SENTENCIA CONSTITUCIONAL 1799/2004-R

Fecha: 18-Nov-2004

III.2.

III.2. Al plantearse la concurrencia de dos jurisdicciones la ordinaria y la especial- en este caso la militar- cual es la situación que se presenta ahora, el Código de procedimiento penal ha previsto en su art. 48 que: “En caso de duda sobre la jurisdicción o conexitud entre la jurisdicción especial y la ordinaria, corresponderá el conocimiento de los delitos a la ordinaria.” Este entendimiento jurisprudencial ha sido recogido por las SSCC 1107/2003-R de 4 de agosto y 663/2004-R de 5 de mayo.

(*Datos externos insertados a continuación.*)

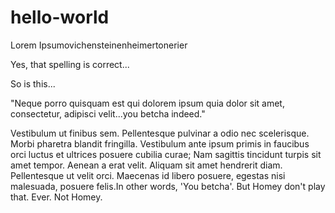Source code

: # hello-world

Lorem Ipsumovichensteinenheimertonerier

Yes, that spelling is correct...

So is this...

"Neque porro quisquam est qui dolorem ipsum quia dolor sit amet, consectetur, adipisci velit...you betcha indeed."

Vestibulum ut finibus sem. Pellentesque pulvinar a odio nec scelerisque. Morbi pharetra blandit fringilla. Vestibulum ante ipsum primis in faucibus orci luctus et ultrices posuere cubilia curae; Nam sagittis tincidunt turpis sit amet tempor. Aenean a erat velit. Aliquam sit amet hendrerit diam. Pellentesque ut velit orci. Maecenas id libero posuere, egestas nisi malesuada, posuere felis.In other words, 'You betcha'. But Homey don't play that. Ever. Not Homey.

           Fallo último que en lo pertinente establece lo siguiente: “(...) Dentro del contexto descrito precedentemente se inserta, como una manera de garantizar el debido proceso, el art. 48 del CPP, pues esa norma dispone: 'En caso de duda sobre la jurisdicción aplicable, por razones de concurrencia o conexitud entre la jurisdicción especial y la ordinaria, corresponderá el conocimiento de los delitos a la ordinaria'. Esto en el entendido de que la autoridad de la jurisdicción ordinaria deberá actuar dentro del régimen penal garantista adoptado por el Código de Procedimiento Penal que entró en vigencia plena a partir del 31 de mayo de 2001 y que le permite aplicar el sistema acusatorio, reemplazando al inquisitivo, aparte de que debe garantizar la independencia e imparcialidad del juzgador.”

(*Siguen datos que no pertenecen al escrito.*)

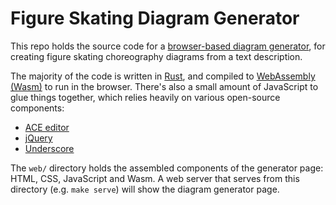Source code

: # Figure Skating Diagram Generator

This repo holds the source code for a [browser-based diagram generator](https://lurklurk.org/skreate), for creating
figure skating choreography diagrams from a text description.

The majority of the code is written in [Rust](https://www.rust-lang.org/), and compiled to [WebAssembly
(Wasm)](https://webassembly.org/) to run in the browser. There's also a small amount of JavaScript to glue things
together, which relies heavily on various open-source components:

- [ACE editor](https://github.com/ajaxorg/ace)
- [jQuery](https://jquery.com/)
- [Underscore](https://underscorejs.org/)

The `web/` directory holds the assembled components of the generator page: HTML, CSS, JavaScript and Wasm.
A web server that serves from this directory (e.g. `make serve`) will show the diagram generator page.

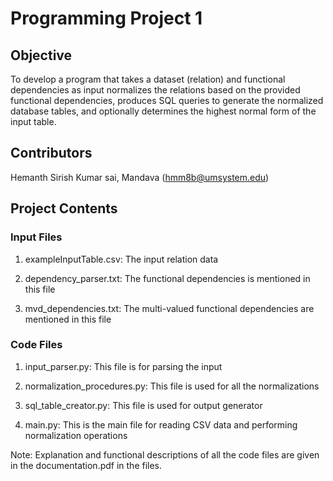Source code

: 
# Programming Project 1


## Objective
To develop a program that takes a dataset (relation) and functional dependencies as input normalizes the relations based on the provided functional dependencies, produces SQL queries to generate the normalized database tables, and optionally determines the highest normal form of the input table.


## Contributors
Hemanth Sirish Kumar sai, Mandava (hmm8b@umsystem.edu)

## Project Contents
### Input Files
  1. exampleInputTable.csv: The input relation data

  2. dependency_parser.txt: The functional dependencies is mentioned in this file

  3. mvd_dependencies.txt: The multi-valued functional dependencies are mentioned in this file


### Code Files
  1. input_parser.py: This file is for parsing the input

  2. normalization_procedures.py: This file is used for all the normalizations

  3. sql_table_creator.py: This file is used for output generator

  4. main.py: This is the main file for reading CSV data and performing normalization operations

Note: Explanation and functional descriptions of all the code files are given in the documentation.pdf in the files.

Por otra parte, los presuntos delitos por los que se pretende juzgar al recurrente robo, fabricación, comercio o tenencia de sustancias explosivas, asfixiantes y asociación delictuosa,  (arts. 331, 211 y 132 del Código Penal [CP]) se encuentran dentro de la categoría de delitos comunes en los cuales debe actuar el Juez natural para el debido procesamiento, no siendo competente un Tribunal Sumariante de carácter militar, en el mismo sentido se ha pronunciado la SC 331/2001-R de 16 de abril.

Consiguientemente, el conocimiento de los delitos imputados al recurrente, es de atribución de la justicia ordinaria, dado que existe conexitud entre ésta y la jurisdicción militar, por lo que corresponde proseguirse con el proceso ordinario penal manteniendo la libertad del recurrente dispuesta por el Juez Tercero de Instrucción en lo Penal Cautelar, dejando sin efecto el juicio militar.

Asimismo, si bien es cierto que el recurrente pudo oponer la excepción de litispendentia prevista en el art. 308 inc. 6) del CPP, no es menos evidente que al estar comprometido su derecho a la libertad y al no existir la subsidiariedad en el recurso de hábeas corpus se hace procedente otorgar la tutela impetrada.